At least some of the GRBs and X-ray bursts may stem from collisions or mergers of (usually two) stars (check back at the bottom of page 20-5 for the earlier review of galaxy collisions). As recently as the 1970s astronomers considered collisions to be rare stellar events. Although an actual collision has as yet not be observed by HST or other astronomical satellites and ground telescopes, phenomena associated with certain stellar configurations have now been postulated (attributed) to either head-on or glancing encounters between stars.

As we have seen, stars in the arms of spiral galaxies or the fringes of elliptical galaxies are very widely spaced and hence the probability of collision is low. But star distributions in central cores of these two types show much closer spacing (denser).

To appreciate the significant increase in density, if one counts the stars that are about 25 light years from our Sun, the number would be about 100 but if the same 25 l.y. volume is set around the center of a globular cluster, that star number rises to an order of about 1,000,000. This crowding means that those stars are very closely packed and hence capable of numerous collisions.

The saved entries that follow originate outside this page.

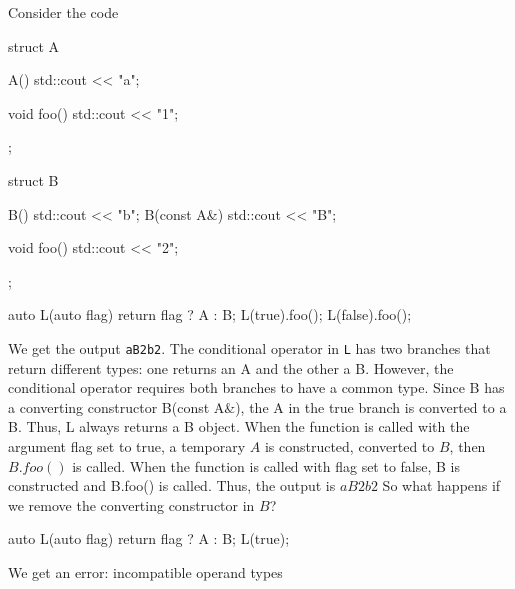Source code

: \documentclass{report}
\begin{document}
\pagebreak 
{}
\bigbreak \noindent 
Consider the code
\bigbreak \noindent 
\begin{cppcode}
    struct A {
        A() { std::cout << "a"; }

        void foo() { std::cout << "1"; }
    };

    struct B {
        B() { std::cout << "b"; }
        B(const A&) { std::cout << "B"; }

        void foo() { std::cout << "2"; }
    };

    auto L(auto flag) {
        return flag ? A{} : B{};
    }
    L(true).foo();
    L(false).foo();
\end{cppcode}
\bigbreak \noindent 
We get the output \texttt{aB2b2}. The conditional operator in \texttt{L} has two branches that return different types: one returns an A and the other a B. However, the conditional operator requires both branches to have a common type. Since B has a converting constructor B(const A\&), the A{} in the true branch is converted to a B.
\bigbreak \noindent 
Thus, L always returns a B object. When the function is called with the argument flag set to true, a temporary $A$ is constructed, converted to $B$, then $B.foo()$ is called. When the function is called with flag set to false, B is constructed and B.foo() is called. Thus, the output is $aB2b2$
\bigbreak \noindent 
So what happens if we remove the converting constructor in $B$?
\bigbreak \noindent 
\begin{cppcode}
auto L(auto flag) {
    return flag ? A{} : B{};
}
L(true);
\end{cppcode}
\bigbreak \noindent 
We get an error: incompatible operand types
\end{document}

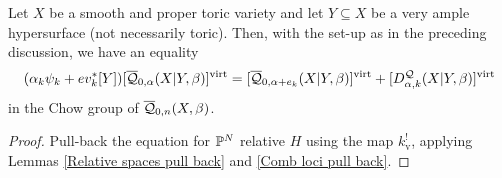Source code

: \begin{thm} Let $X$ be a smooth and proper toric variety and let $Y \subseteq X$ be a very ample hypersurface (not necessarily toric). Then, with the set-up as in the preceding discussion, we have an equality
\begin{equation*} (\alpha_k \psi_k + ev_k^* [Y]) [\overline{\mathcal Q}_{0,\alpha}(X|Y,\beta)]^{\operatorname{virt}} = [\overline{\mathcal Q}_{0,\alpha+e_k}(X|Y,\beta)]^{\operatorname{virt}} + [D^\mathcal{Q}_{\alpha,k}(X|Y,\beta)]^{\operatorname{virt}} \end{equation*}
in the Chow group of $\overline{\mathcal Q}_{0,n}(X,\beta)$. \end{thm}
\begin{proof} Pull-back the equation for $\mathbb P^N$ relative $H$ using the map $k_{\text{v}}^!$, applying Lemmas \ref{Relative spaces pull back} and \ref{Comb loci pull back}. \end{proof}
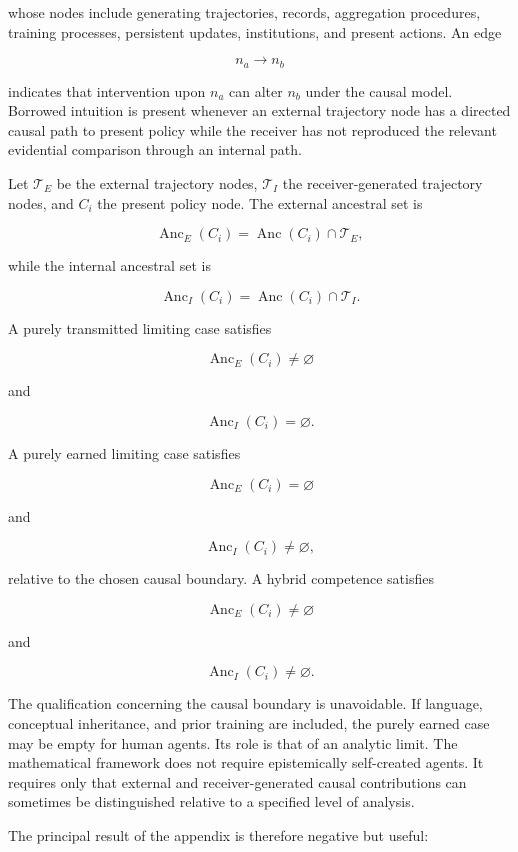\documentclass[11pt]{article}
\begin{document}
whose nodes include generating trajectories, records, aggregation procedures, training processes, persistent updates, institutions, and present actions. An edge

\[
n_a\to n_b
\]

indicates that intervention upon $n_a$ can alter $n_b$ under the causal model. Borrowed intuition is present whenever an external trajectory node has a directed causal path to present policy while the receiver has not reproduced the relevant evidential comparison through an internal path.

Let $\mathcal{T}_E$ be the external trajectory nodes, $\mathcal{T}_I$ the receiver-generated trajectory nodes, and $C_i$ the present policy node. The external ancestral set is

\[
\operatorname{Anc}_E(C_i)
=
\operatorname{Anc}(C_i)\cap\mathcal{T}_E,
\]

while the internal ancestral set is

\[
\operatorname{Anc}_I(C_i)
=
\operatorname{Anc}(C_i)\cap\mathcal{T}_I.
\]

A purely transmitted limiting case satisfies

\[
\operatorname{Anc}_E(C_i)\neq\varnothing
\]

and

\[
\operatorname{Anc}_I(C_i)=\varnothing.
\]

A purely earned limiting case satisfies

\[
\operatorname{Anc}_E(C_i)=\varnothing
\]

and

\[
\operatorname{Anc}_I(C_i)\neq\varnothing,
\]

relative to the chosen causal boundary. A hybrid competence satisfies

\[
\operatorname{Anc}_E(C_i)\neq\varnothing
\]

and

\[
\operatorname{Anc}_I(C_i)\neq\varnothing.
\]

The qualification concerning the causal boundary is unavoidable. If language, conceptual inheritance, and prior training are included, the purely earned case may be empty for human agents. Its role is that of an analytic limit. The mathematical framework does not require epistemically self-created agents. It requires only that external and receiver-generated causal contributions can sometimes be distinguished relative to a specified level of analysis.

The principal result of the appendix is therefore negative but useful:
\end{document}
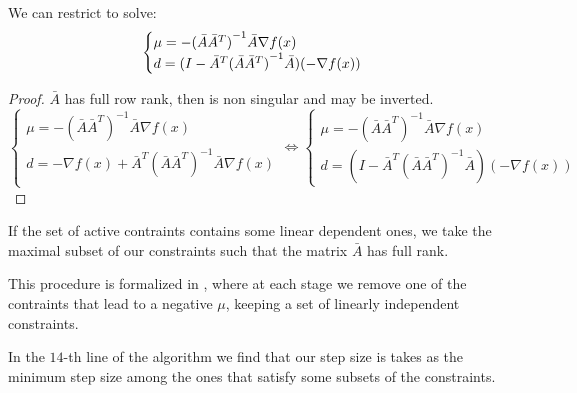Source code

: \documentclass[ComputationalMathematics.tex]{subfiles}
\begin{document}
\begin{proposition}
We can restrict to solve:
  \[
  \begin{cases}
    \mu = - {(\bar{A}{\bar{A}}^{T})}^{-1}\bar{A}\nabla f(x)\\
    d = (I - {\bar{A}}^{T} {(\bar{A}{\bar{A}}^{T})}^{-1}\bar{A}) (- \nabla f(x))
  \end{cases}
  \]
\end{proposition}

\begin{proof}
$\bar{A}$ has full row rank, then is non singular and may be inverted.
  \[
  \begin{cases}
  \mu = - {(\bar{A} \bar{A}^T)}^{-1} \bar{A} \nabla f(x)\\
  d = - \nabla f(x) + \bar{A}^T {(\bar{A} \bar{A}^T)}^{-1} \bar{A} \nabla f(x)\\
  \end{cases}
  \iff
  \begin{cases}
  \mu = - {(\bar{A} \bar{A}^T)}^{-1} \bar{A} \nabla f(x)\\
  d = ( I - \bar{A}^T {(\bar{A} \bar{A}^T)}^{-1} \bar{A} ) (- \nabla f(x))
  \end{cases}
\]
\end{proof}

If the set of active contraints contains some linear dependent ones, we take the maximal subset of our constraints such that the matrix $\bar{A}$ has full rank.

This procedure is formalized in , where at each stage we remove one of the contraints that lead to a negative $\mu$, keeping a set of linearly independent constraints.

In the $14$-th line of the algorithm we find that our step size is takes as the minimum step size among the ones that satisfy some subsets of the constraints.

\end{document}
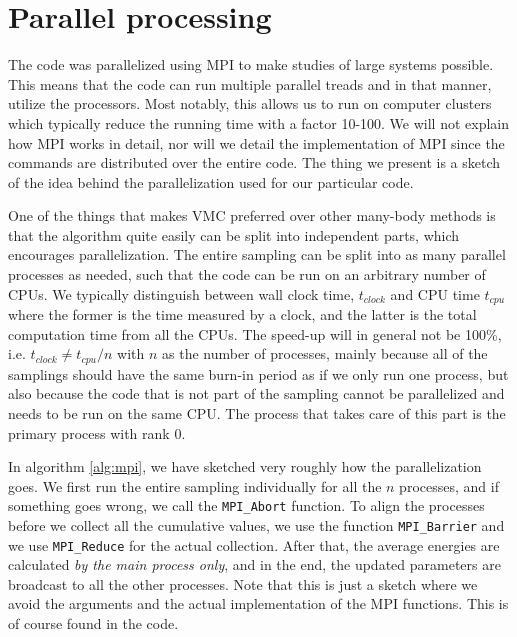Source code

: \section{Parallel processing}
The code was parallelized using MPI to make studies of large systems possible. This means that the code can run multiple parallel treads and in that manner, utilize the processors. Most notably, this allows us to run on computer clusters which typically reduce the running time with a factor 10-100. We will not explain how MPI works in detail, nor will we detail the implementation of MPI since the commands are distributed over the entire code. The thing we present is a sketch of the idea behind the parallelization used for our particular code.

One of the things that makes VMC preferred over other many-body methods is that the algorithm quite easily can be split into independent parts, which encourages parallelization. The entire sampling can be split into as many parallel processes as needed, such that the code can be run on an arbitrary number of CPUs. We typically distinguish between wall clock time, $t_{clock}$ and CPU time $t_{cpu}$ where the former is the time measured by a clock, and the latter is the total computation time from all the CPUs. The speed-up will in general not be 100\%, i.e. $t_{clock}\neq t_{cpu}/n$ with $n$ as the number of processes, mainly because all of the samplings should have the same burn-in period as if we only run one process, but also because the code that is not part of the sampling cannot be parallelized and needs to be run on the same CPU. The process that takes care of this part is the primary process with rank 0.

In algorithm \ref{alg:mpi}, we have sketched very roughly how the parallelization goes. We first run the entire sampling individually for all the $n$ processes, and if something goes wrong, we call the \lstinline|MPI_Abort| function. To align the processes before we collect all the cumulative values, we use the function \lstinline|MPI_Barrier| and we use \lstinline|MPI_Reduce| for the actual collection. After that, the average energies are calculated \textit{by the main process only}, and in the end, the updated parameters are broadcast to all the other processes. Note that this is just a sketch where we avoid the arguments and the actual implementation of the MPI functions. This is of course found in the code.

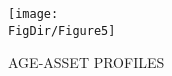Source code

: \hypertarget{AgeAssetProfiles}{}
\begin{figure}[tbp]
  \centerline{\texttt{[image: \\FigDir/Figure5]}}
  \caption{AGE-ASSET PROFILES}
  \label{fig:AgeAssetProfiles}
\end{figure}
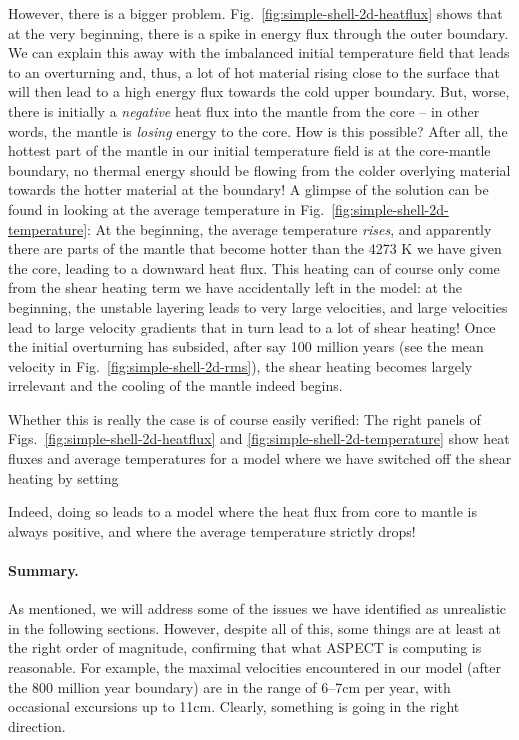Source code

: \documentclass{article}
\newcommand{\aspect}{\textsc{ASPECT}}
\begin{document}
However, there is a bigger problem. Fig.~\ref{fig:simple-shell-2d-heatflux}
shows that at the very beginning, there is a spike in energy flux through the
outer boundary. We can explain this away with the imbalanced initial temperature
field that leads to an overturning and, thus, a lot of hot material rising close
to the surface that will then lead to a high energy flux towards the cold upper
boundary. But, worse, there is initially a \textit{negative} heat flux into the
mantle from the core -- in other words, the mantle is \textit{losing} energy to
the core. How is this possible? After all, the hottest part of the mantle in our
initial temperature field is at the core-mantle boundary, no thermal energy
should be flowing from the colder overlying material towards the hotter material
at the boundary! A glimpse of the solution can be found in looking at the
average temperature in Fig.~\ref{fig:simple-shell-2d-temperature}: At the
beginning, the average temperature \textit{rises}, and apparently there are
parts of the mantle that become hotter than the 4273 K we have given the core,
leading to a downward heat flux. This heating can of course only come from the
shear heating term we have accidentally left in the model: at the beginning, the
unstable layering leads to very large velocities, and large velocities lead to
large velocity gradients that in turn lead to a lot of shear heating! Once the
initial overturning has subsided, after say 100 million years (see the mean
velocity in Fig.~\ref{fig:simple-shell-2d-rms}), the shear heating becomes
largely irrelevant and the cooling of the mantle indeed begins.

Whether this is really the case is of course easily verified: The right panels
of Figs.~\ref{fig:simple-shell-2d-heatflux}
and \ref{fig:simple-shell-2d-temperature} show heat fluxes and average
temperatures for a model where we have switched off the shear heating by setting



Indeed, doing so leads to a model where the heat flux from core to mantle is
always positive, and where the average temperature strictly drops!


\paragraph{Summary.} As mentioned, we will address some of the issues we have
identified as unrealistic in the following sections.
However, despite all of this, some things are at least at the right order of
magnitude, confirming that what \aspect{} is computing is reasonable. For
example, the maximal velocities encountered in our model (after the 800 million
year boundary) are in the range of 6--7cm per year, with occasional excursions
up to 11cm. Clearly, something is going in the right direction.
\end{document}
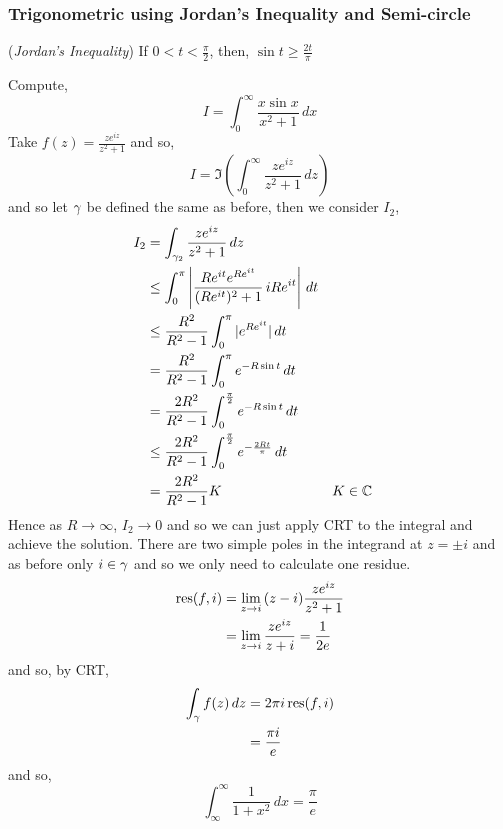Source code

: \documentclass{article}
\begin{document}
\subsubsection{Trigonometric using Jordan's Inequality and Semi-circle}

\begin{nlemma}{(\textit{Jordan's Inequality})}
  If $0 < t < \frac{\pi}{2}$, then, $\sin t \ge \frac{2t}{\pi}$
\end{nlemma}

\begin{eg}
  Compute,
  $$ I = \int_{0}^\infty {\frac{x\sin x}{x^2 + 1}}\,dx $$
  Take $\displaystyle{f(z) = \frac{ze^{iz}}{z^2 + 1}}$ and so,
  $$ I = \Im \left( \int_{0}^\infty \frac{ze^{iz}}{z^2 + 1}\,dz \right) $$
  and so let $\gamma$ be defined the same as before, then we consider $I_2$,
  \begin{align*}
    I_2 &= \int_{\gamma_2} \frac{ze^{iz}}{z^2 + 1}\,dz\\
    &\le \int_0^\pi \left |\frac{Re^{it} e^{Re^{it}}}{(Re^{it})^2 + 1}\,iRe^{it}\right |\,dt \\
    &\le \frac{R^2}{R^2-1}\int_0^\pi |e^{Re^{it}}|\,dt\\
    &= \frac{R^2}{R^2-1}\int_0^\pi e^{-R\sin t}\,dt\\
    &= \frac{2R^2}{R^2-1}\int_0^{\frac{\pi}{2}} e^{-R\sin t}\,dt\\
    &\le \frac{2R^2}{R^2-1}\int_0^{\frac{\pi}{2}} e^{-\frac{2Rt}{\pi}}\,dt\\
    &= \frac{2R^2}{R^2-1}K && \text{$K \in \mathbb{C}$}
  \end{align*}
  Hence as $R \to \infty$, $I_2 \to 0$ and so we can just apply CRT to the integral and achieve the solution. There are two simple poles in the integrand at $z = \pm i$ and as before only $i \in \gamma$ and so we only need to calculate one residue.
  \begin{align*}
    \operatorname*{res} (f, i) &= \lim_{z \to i} {(z - i) \frac{ze^{iz}}{z^2 + 1}}\\
    &= \lim_{z \to i} {\frac{ze^{iz}}{z + i}} = \frac{1}{2e}\\
  \end{align*}
  and so, by CRT,
  \begin{align*}
    \int_\gamma f(z)\,dz &= 2\pi i \operatorname*{res}(f, i)\\&= \frac{\pi i}{e}
  \end{align*}
  and so,
  $$ \int_{\infty}^\infty \frac{1}{1 + x^2}\,dx = \frac{\pi}{e} $$
\end{eg}
\end{document}
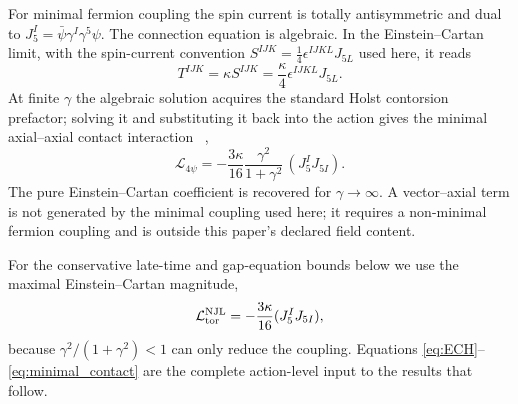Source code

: \documentclass[aps,prd,twocolumn,superscriptaddress,showpacs,preprintnumbers,nofootinbib,longbibliography,floatfix]{revtex4-2}
\begin{document}
For minimal fermion coupling the spin current is totally antisymmetric and
dual to $J_5^I=\bar\psi\gamma^I\gamma^5\psi$.  The connection equation is
algebraic.  In the Einstein--Cartan limit, with the spin-current convention
$S^{IJK}=\tfrac14\epsilon^{IJKL}J_{5L}$ used here, it reads
\begin{equation}\label{eq:torsion}
T^{IJK}=\kappa S^{IJK}=\frac{\kappa}{4}\epsilon^{IJKL}J_{5L}.
\end{equation}
At finite $\gamma$ the algebraic solution acquires the standard Holst
contorsion prefactor; solving it and substituting it back into the action gives
the minimal axial--axial contact interaction
~\cite{Freidel2005,Mercuri2009},
\begin{equation}\label{eq:4fermi}
\mathcal L_{4\psi}=-\frac{3\kappa}{16}
\frac{\gamma^2}{1+\gamma^2}\,(J_5^I J_{5I}).
\end{equation}
The pure Einstein--Cartan coefficient is recovered for
$\gamma\rightarrow\infty$.  A vector--axial term is not generated by the
minimal coupling used here; it requires a non-minimal fermion coupling and is
outside this paper's declared field content.

For the conservative late-time and gap-equation bounds below we use the
maximal Einstein--Cartan magnitude,
\begin{equation}\label{eq:minimal_contact}
\mathcal L^{\rm NJL}_{\rm tor}=-\frac{3\kappa}{16}(J_5^I J_{5I}),
\end{equation}
because $\gamma^2/(1+\gamma^2)<1$ can only reduce the coupling.  Equations
\eqref{eq:ECH}--\eqref{eq:minimal_contact} are the complete action-level input to
the results that follow.
\end{document}
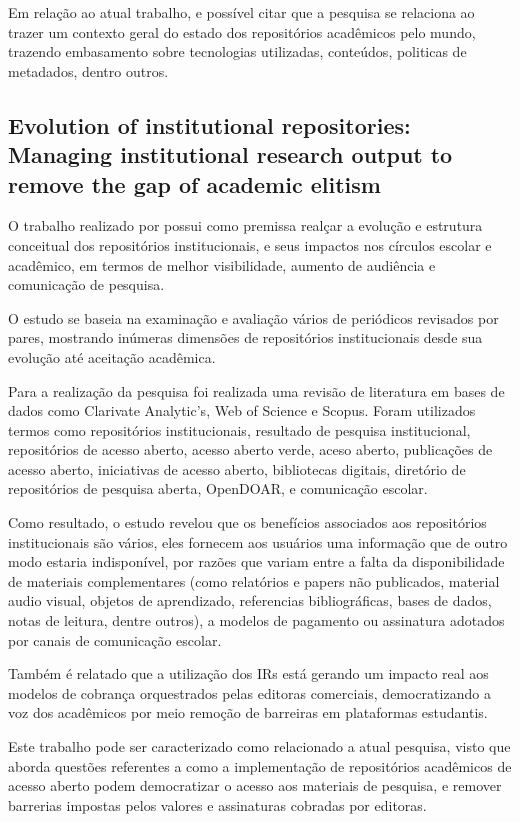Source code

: Em relação ao atual trabalho, e possível citar que a pesquisa se relaciona
ao trazer um contexto geral do estado dos repositórios acadêmicos pelo
mundo, trazendo embasamento sobre tecnologias utilizadas, conteúdos, politicas
de metadados, dentro outros.

\subsection{Evolution of institutional repositories: Managing institutional research output to remove the gap of academic elitism}

O trabalho realizado por \cite{2021:Bashir} possui como premissa realçar a
evolução e estrutura conceitual dos repositórios institucionais, e seus impactos
nos círculos escolar e acadêmico, em termos de melhor visibilidade, aumento
de audiência e comunicação de pesquisa.

O estudo se baseia na examinação
e avaliação vários de periódicos revisados por pares, mostrando inúmeras
dimensões de repositórios institucionais desde sua evolução até aceitação
acadêmica.

Para a realização da pesquisa foi realizada uma revisão de literatura
em bases de dados como Clarivate Analytic’s, Web of Science e Scopus.
Foram utilizados termos como repositórios institucionais, resultado de
pesquisa institucional, repositórios de acesso aberto, acesso aberto verde,
aceso aberto, publicações de acesso aberto, iniciativas de acesso aberto,
bibliotecas digitais, diretório de repositórios de pesquisa aberta,
OpenDOAR, e comunicação escolar.

Como resultado, o estudo revelou que os benefícios associados aos
repositórios institucionais são vários, eles fornecem aos usuários
uma informação que de outro modo estaria indisponível, por razões que
variam entre a falta da disponibilidade de materiais complementares
(como relatórios e papers não publicados, material audio visual,
objetos de aprendizado, referencias bibliográficas, bases de dados,
notas de leitura, dentre outros), a modelos de pagamento ou assinatura
adotados por canais de comunicação escolar.

Também é relatado que a utilização dos IRs está gerando um impacto real
aos modelos de cobrança orquestrados pelas editoras comerciais,
democratizando a voz dos acadêmicos por meio remoção de barreiras
em plataformas estudantis.

Este trabalho pode ser caracterizado como relacionado a atual pesquisa,
visto que aborda questões referentes a como a implementação de repositórios
acadêmicos de acesso aberto podem democratizar o acesso aos materiais de
pesquisa, e remover barrerias impostas pelos valores e assinaturas
cobradas por editoras.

Three processes make collisions much more likely: 1) a process called "evaporation", in which stars approach others and some are then flinged out of the grouping which contracts to such densities as to make collisions inevitable; 2) gravitational focusing, in which approaching stars have their pathways deflected so that two stars now follow a collision course; 3) tidal capture, in which neutron stars or Black Holes latch onto nearby stars and in time draw these into the high gravity

Theoreticians have developed computer models to simulate pictorially different modes of collision. Shown here is the sequence of change as two Sunlike stars are merged:

Simulated sequence showing the stages of collision of two stars of similar size.

The end result of a collision depends on several factors: 1) whether there is a direct hit or a glancing encounter; 2) the relative size (mass) difference between colliding bodies; 3) the terminal speed of each body. The process can be as brief as an hour; or as long as days to years (this rapid time for completion is one reason while such events have yet to be observed in "real time"). Any two of the 7 density types shown near the top of page 20-5 can experience a collision. In some combinations, such as a White Dwarf striking a Red Giant, the end result is two White Dwarfs (one being the incoming member; the other [Red Giant] dispersing and losing so much of its gas by the interaction that only its core remain which quickly evolves into the new White Dwarf, Or, one star remains relatively intact as the second star is incorporated within it.

In this last case, the result is that the now coalesced star pair has gained considerable mass. This means that it now appears to be a bigger star, and since the total mass determines the rate of Hydrogen fuel consumption, the new, brighter star would appear as though it will burn its Hydrogen mass much faster and thus appears to have a shorter lifetime - hence seems younger. A specific case: if two stars, each with a mass of the Sun (5 billion years old) that has a total burn out time of 10 billion years, collide and form a single star with twice the mass, the now more luminous composite star would have a life expectancy of 800 million years. This seems to be the best explanation of "Blue Straggler" stars - much brighter than the majority of stars in a globular cluster. This is evident in this HST image of NGC 6397:

Large blue stars in globular cluster NGC6397.